TASK. Copy every line that contains the string "TRUE" from the entries below.

DATA.
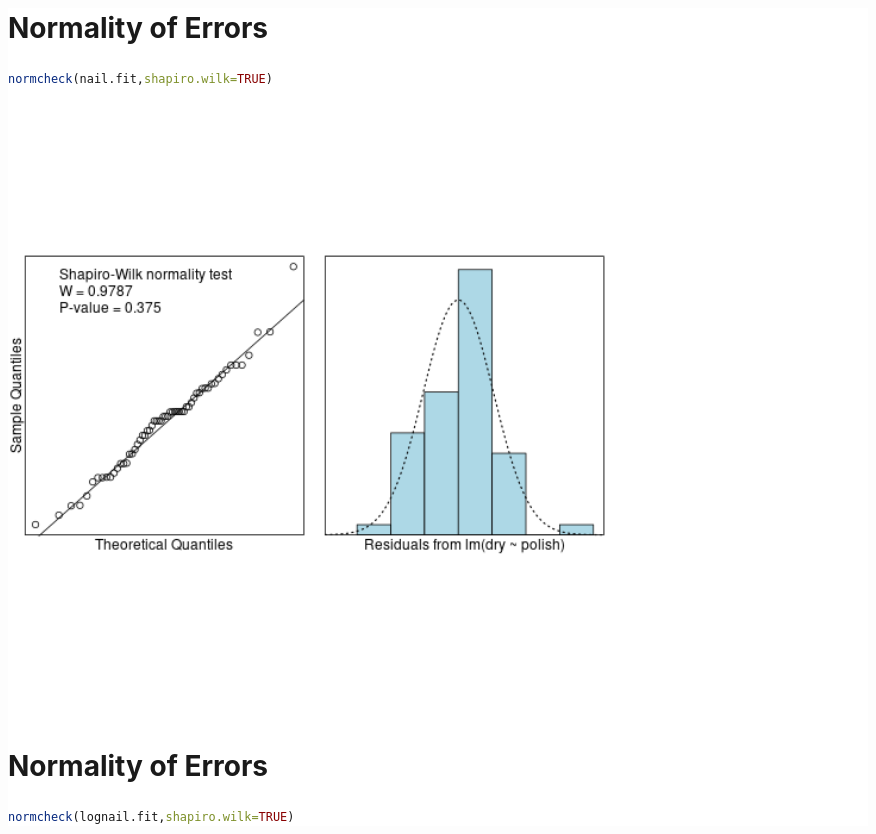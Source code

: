 
Normality of Errors
========================================================

```r
normcheck(nail.fit,shapiro.wilk=TRUE)
```

<img src="Case_Study_35-figure/unnamed-chunk-7-1.png" title="plot of chunk unnamed-chunk-7" alt="plot of chunk unnamed-chunk-7" width="600px" />


Normality of Errors
========================================================


```r
normcheck(lognail.fit,shapiro.wilk=TRUE)
```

TASK SOLUTION.
normcheck(nail.fit,shapiro.wilk=TRUE)
normcheck(lognail.fit,shapiro.wilk=TRUE)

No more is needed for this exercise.